Sarazhin’s creations, oscillating between the beastly and the divine, the human and the transcendent, draw attention to the tension between instinct and violence, as well as the skyward impulse of myth, creativity, and progress. Skyward gazing here signifies not only the mortal ambition to touch the heavens, but also the human capacity to find order in abstraction — like tracing meaning in the shifting patterns of the blue tapestry above, whether for guidance or for wonder.

Like a medieval bestiary, which were once used to catalogue both real and imaginary creatures as bearers of symbolic meaning, part of this exhibition can also be perceived as an abstract bestiary cataloging wind collectors and guardians of forbidden orchards. The artist emphasizes the role of figurality within his abstraction: the absence of concrete objects, coexisting with a persistent sense of imagery, subsides barriers between viewers of different cultures and life experiences. Such purposeful openness provokes interpretation, inviting viewers to decipher their own visions, making them the constructors of a personal myth within each painting. Just as humanity once found beasts and gods in the stars and clouds. The result is a communal imaginative space that reminds us that imagination and empathy are inseparable and remain among humanity’s most integral traits.

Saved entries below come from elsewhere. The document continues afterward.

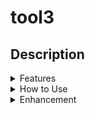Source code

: # tool3

<h2> Description </h2>

<details>
  <summary> Features</summary>
  <p> Feature 1 </p>
  <p> Feature 2 </p>
  <p> Feature 3 </p>
</details>


<details>
  <summary> How to Use </summary>
  <p> Step 1 </p>
  <p> Step 2 </p>
  <p> Spte 3 </p>
</details>

<details>
  <summary> Enhancement </summary>
  <p> Enhancement 1 </p>
  <p> Enhancement 2 </p>
  <p> Enhancement 3 </p>
</details>
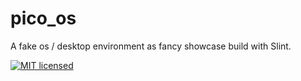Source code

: # pico_os

A fake os / desktop environment as fancy showcase build with Slint.

[![MIT licensed](https://img.shields.io/badge/license-MIT-blue.svg)](../LICENSE)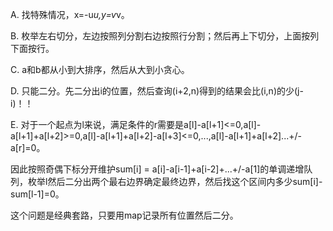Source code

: A. 找特殊情况，x=-u*u,y=v*v。

B. 枚举左右切分，左边按照列分割右边按照行分割；然后再上下切分，上面按列下面按行。

C. a和b都从小到大排序，然后从大到小贪心。

D. 只能二分。先二分出i的位置，然后查询(i+2,n)得到的结果会比(i,n)的少(j-i)！！

E. 对于一个起点为l来说，满足条件的r需要是a[l]-a[l+1]<=0,a[l]-a[l+1]+a[l+2]>=0,a[l]-a[l+1]+a[l+2]-a[l+3]<=0,...,a[l]-a[l+1]+a[l+2]...+/-a[r]=0。

   因此按照奇偶下标分开维护sum[i] = a[i]-a[i-1]+a[i-2]+...+/-a[1]的单调递增队列，枚举l然后二分出两个最右边界确定最终边界，然后找这个区间内多少sum[i]-sum[l-1]=0。
   
   这个问题是经典套路，只要用map记录所有位置然后二分。
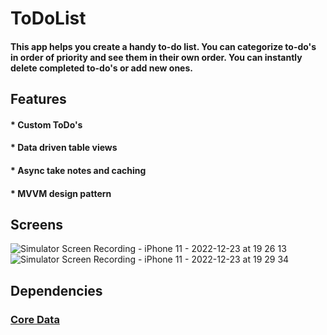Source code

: # ToDoList


#### This app helps you create a handy to-do list. You can categorize to-do's in order of priority and see them in their own order. You can instantly delete completed to-do's or add new ones.

## Features


#### * Custom ToDo's
#### * Data driven table views 
#### * Async take notes and caching
#### * MVVM design pattern

## Screens

![Simulator Screen Recording - iPhone 11 - 2022-12-23 at 19 26 13](https://user-images.githubusercontent.com/103888716/209380078-f6637b89-d689-44f4-bb7f-061659d1a529.gif)
![Simulator Screen Recording - iPhone 11 - 2022-12-23 at 19 29 34](https://user-images.githubusercontent.com/103888716/209380090-9dc4d40a-cf30-4d48-8e87-f0abd98f5a67.gif)


## Dependencies

### [Core Data](https://developer.apple.com/documentation/coredata)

The term “beast” becomes synonymous with all organic beings, suggesting at once the alien and the familiar, the frightening and the alive, the human and the animal. Such duality probes: Is humanity elevated above nature or forever inseparable from it? The ever-present tension between our creaturely instincts and our relentless hunger for the stars may suggest that progress itself may be a byproduct of our desire to deny our own animality. To feel less “beastly,” we have created monsters of our own — the machines of the modern age. In our pursuit of becoming gods, we risk destroying the very earth from which we came.

But does progress truly bring us closer to transcendence? And will the cost of finally reaching the stars be our humanity?